=== DATA FOR PROCESSING ===
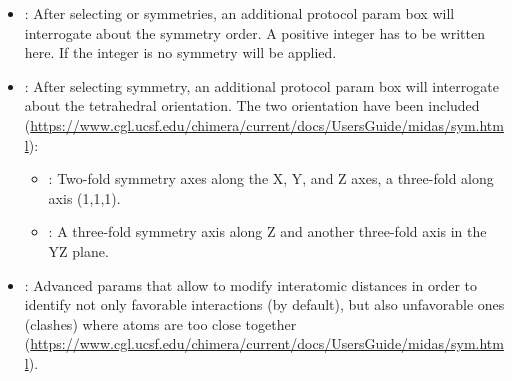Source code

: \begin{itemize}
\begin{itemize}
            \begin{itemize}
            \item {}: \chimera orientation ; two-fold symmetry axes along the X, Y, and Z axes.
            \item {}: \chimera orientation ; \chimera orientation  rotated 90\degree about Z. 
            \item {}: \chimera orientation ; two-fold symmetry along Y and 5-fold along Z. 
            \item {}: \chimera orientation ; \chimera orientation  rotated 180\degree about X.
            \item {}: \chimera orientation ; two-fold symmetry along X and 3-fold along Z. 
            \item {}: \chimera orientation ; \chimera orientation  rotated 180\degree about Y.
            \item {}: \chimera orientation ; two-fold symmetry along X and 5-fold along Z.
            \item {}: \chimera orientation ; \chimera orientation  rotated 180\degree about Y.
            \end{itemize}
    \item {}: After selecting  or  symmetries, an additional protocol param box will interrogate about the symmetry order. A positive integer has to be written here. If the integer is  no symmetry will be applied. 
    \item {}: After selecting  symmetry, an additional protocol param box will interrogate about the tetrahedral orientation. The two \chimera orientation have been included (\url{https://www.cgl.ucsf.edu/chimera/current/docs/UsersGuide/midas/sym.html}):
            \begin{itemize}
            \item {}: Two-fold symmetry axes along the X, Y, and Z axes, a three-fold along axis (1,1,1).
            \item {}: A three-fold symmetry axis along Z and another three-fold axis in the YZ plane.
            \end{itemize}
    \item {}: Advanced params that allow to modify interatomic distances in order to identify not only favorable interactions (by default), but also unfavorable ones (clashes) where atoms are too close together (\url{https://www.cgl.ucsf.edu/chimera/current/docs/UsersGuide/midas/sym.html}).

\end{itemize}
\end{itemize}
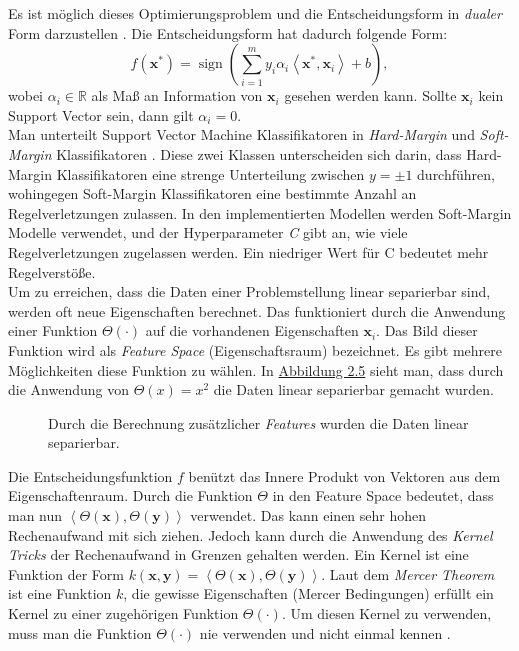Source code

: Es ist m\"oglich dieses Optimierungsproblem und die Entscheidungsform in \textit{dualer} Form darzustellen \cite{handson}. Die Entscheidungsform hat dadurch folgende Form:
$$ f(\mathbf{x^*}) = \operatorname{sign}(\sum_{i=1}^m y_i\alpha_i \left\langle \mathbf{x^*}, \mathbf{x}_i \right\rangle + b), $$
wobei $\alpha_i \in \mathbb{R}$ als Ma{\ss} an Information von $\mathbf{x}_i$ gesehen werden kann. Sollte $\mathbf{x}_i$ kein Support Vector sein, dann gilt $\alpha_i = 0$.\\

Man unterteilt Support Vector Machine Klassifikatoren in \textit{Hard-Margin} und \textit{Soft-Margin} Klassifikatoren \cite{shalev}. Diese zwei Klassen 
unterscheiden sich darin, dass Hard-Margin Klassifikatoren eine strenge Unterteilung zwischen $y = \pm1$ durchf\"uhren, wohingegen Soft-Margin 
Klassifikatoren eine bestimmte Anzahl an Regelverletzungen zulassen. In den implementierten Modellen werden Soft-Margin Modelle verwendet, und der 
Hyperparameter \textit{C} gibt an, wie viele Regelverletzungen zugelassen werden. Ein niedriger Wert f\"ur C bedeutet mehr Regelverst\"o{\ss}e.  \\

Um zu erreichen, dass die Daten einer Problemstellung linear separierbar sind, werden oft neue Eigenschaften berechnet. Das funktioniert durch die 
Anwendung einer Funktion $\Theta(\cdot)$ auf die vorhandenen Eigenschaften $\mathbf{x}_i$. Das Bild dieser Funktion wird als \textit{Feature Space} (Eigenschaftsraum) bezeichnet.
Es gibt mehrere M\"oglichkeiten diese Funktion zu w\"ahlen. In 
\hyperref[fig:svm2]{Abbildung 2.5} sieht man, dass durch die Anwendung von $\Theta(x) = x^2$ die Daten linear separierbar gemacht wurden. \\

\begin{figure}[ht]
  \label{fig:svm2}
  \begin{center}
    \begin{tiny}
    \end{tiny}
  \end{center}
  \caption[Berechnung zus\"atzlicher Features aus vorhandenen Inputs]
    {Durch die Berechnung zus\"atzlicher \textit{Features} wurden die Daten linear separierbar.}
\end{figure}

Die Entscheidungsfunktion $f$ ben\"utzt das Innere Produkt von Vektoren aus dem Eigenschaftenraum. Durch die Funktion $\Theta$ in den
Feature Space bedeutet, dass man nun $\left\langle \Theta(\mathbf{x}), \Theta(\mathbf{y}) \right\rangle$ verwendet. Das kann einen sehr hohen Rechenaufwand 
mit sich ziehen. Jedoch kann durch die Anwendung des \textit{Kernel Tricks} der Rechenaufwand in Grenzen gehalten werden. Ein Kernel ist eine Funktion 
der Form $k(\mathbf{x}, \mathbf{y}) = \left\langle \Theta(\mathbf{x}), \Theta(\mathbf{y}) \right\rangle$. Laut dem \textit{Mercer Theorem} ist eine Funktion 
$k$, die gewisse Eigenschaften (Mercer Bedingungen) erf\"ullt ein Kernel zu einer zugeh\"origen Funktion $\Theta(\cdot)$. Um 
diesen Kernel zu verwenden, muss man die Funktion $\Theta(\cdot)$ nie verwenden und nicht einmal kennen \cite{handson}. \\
===
= EXERCISE DESCRIPTION =
Write out exactly the lines above from the line with "Y and 5-fold along Z." through the line with "180\degree about X.", both of them included, and leave out all other lines.

= SOLVED PROBLEM =
            \item {}: \chimera orientation ; two-fold symmetry along Y and 5-fold along Z. 
            \item {}: \chimera orientation ; \chimera orientation  rotated 180\degree about X.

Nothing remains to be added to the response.